I knew that it was impossible to not get a big ticket.
So, I could have gone to go get change from somewhere, and I would miss a good part of the Mass. I could try to find another parking spot that didn’t have a meter (good luck). So, inside, I made a decision. It wasn’t with words, but if it were, it would sound like this: “Lord, this is my fault. I could have been here earlier, I have no excuse. But I want to be with You and Your church at this Mass. I will take the big ticket. I will pay the price to be with You.”
When I began to walk away, down the street came a priest friend. We greeted each other and chatted briefly. I went to the street corner to cross, and there were all of my friends from the Sisters of Our Lady of Mercy. We shared some conversation as we crossed the street and entered the Cathedral. In the entry was a friend from the Franciscan community that I had spent some time with. I visited the Lord in the tabernacle in the side chapel, and when I came out to look for a seat, I saw a brother friend from the Oblates of the Virgin Mary. He invited me into his pew, and when I was seated, I noticed across the aisle 7 or so pews filled with schoolchildren from my home parish.
Everyone prayed together during the Mass, and after the Mass, my father’s cousin stopped by me to say hello. I went to the Cardinal and thanked him for his words in his homily. Then, I rejoined the Franciscans to meet up with one of the brothers. When we walked outside, I saw a priest who I help at nursing homes in a neighboring parish, and we talked. A seminarian friend who I had been with on a World Youth Day trip stopped to talk. I exchanged phone numbers with another seminarian friend, to catch up some time soon. A priest friend from the Oblates came by out of the blue, and got a picture of us.

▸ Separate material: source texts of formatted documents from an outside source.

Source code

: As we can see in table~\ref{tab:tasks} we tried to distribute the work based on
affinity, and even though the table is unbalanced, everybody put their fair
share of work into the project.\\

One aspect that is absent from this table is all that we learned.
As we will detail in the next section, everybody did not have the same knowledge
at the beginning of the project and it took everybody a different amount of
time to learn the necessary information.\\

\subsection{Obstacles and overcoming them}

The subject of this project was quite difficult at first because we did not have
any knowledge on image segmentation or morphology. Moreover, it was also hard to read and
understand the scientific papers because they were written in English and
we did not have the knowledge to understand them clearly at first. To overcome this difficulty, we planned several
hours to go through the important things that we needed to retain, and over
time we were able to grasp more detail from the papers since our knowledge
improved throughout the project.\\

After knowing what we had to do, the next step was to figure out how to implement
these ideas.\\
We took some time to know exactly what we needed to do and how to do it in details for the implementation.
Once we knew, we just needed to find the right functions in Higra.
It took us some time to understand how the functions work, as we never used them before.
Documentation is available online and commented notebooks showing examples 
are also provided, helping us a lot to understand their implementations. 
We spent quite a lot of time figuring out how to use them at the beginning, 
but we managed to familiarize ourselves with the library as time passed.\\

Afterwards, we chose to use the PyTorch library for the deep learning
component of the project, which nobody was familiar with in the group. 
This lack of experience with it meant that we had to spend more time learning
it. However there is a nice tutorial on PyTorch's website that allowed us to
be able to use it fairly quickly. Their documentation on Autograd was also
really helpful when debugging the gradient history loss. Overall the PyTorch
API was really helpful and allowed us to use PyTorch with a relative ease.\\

One of my best friends, the priest who said my mother’s funeral Mass, was there with his parents, who are wonderful friends of my family and have helped us so much. I got to catch up with another newly ordained priest friend who I hadn’t seen in a long time, and, by phone, I caught up with a seminarian from Georgia who was a brother postulant with me with the Franciscans.
I offered to give one of the priests a ride, and as we walked to the car, I thought about how happy I was. “The Church is my home. The Church is my family.”
When we finally reached the car, we walked around to look at the front windshield.
Two and half hours at a starving meter in the South End of Boston, and no ticket.
I didn’t have to pay the price after all.
How was it that I didn’t have to pay the price, but instead got to be with all these good people, all these friends on the same day, at the same time? How was it that I got to be with my true family, my real home that day, and I didn’t have to pay what I really owed?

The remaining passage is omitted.